_What you are asked to do:_ Go through the material below and return each line with the string "Dash" in it.

_Data section:_
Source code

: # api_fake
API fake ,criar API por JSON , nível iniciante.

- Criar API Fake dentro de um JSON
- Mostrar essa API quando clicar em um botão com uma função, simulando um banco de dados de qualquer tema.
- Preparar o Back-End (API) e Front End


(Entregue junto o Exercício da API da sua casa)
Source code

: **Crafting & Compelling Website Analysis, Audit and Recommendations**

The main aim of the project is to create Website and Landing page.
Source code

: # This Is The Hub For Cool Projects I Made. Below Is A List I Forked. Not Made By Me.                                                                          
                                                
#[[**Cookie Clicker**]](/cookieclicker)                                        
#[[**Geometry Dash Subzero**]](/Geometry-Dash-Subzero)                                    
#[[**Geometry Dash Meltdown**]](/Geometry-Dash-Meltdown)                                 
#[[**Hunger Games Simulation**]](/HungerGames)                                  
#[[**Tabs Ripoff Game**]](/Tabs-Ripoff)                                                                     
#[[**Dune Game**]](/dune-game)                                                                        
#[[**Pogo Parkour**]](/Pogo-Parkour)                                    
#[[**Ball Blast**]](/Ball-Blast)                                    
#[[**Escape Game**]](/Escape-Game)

_The answer:_
#[[**Geometry Dash Subzero**]](/Geometry-Dash-Subzero)                                    
#[[**Geometry Dash Meltdown**]](/Geometry-Dash-Meltdown)                                 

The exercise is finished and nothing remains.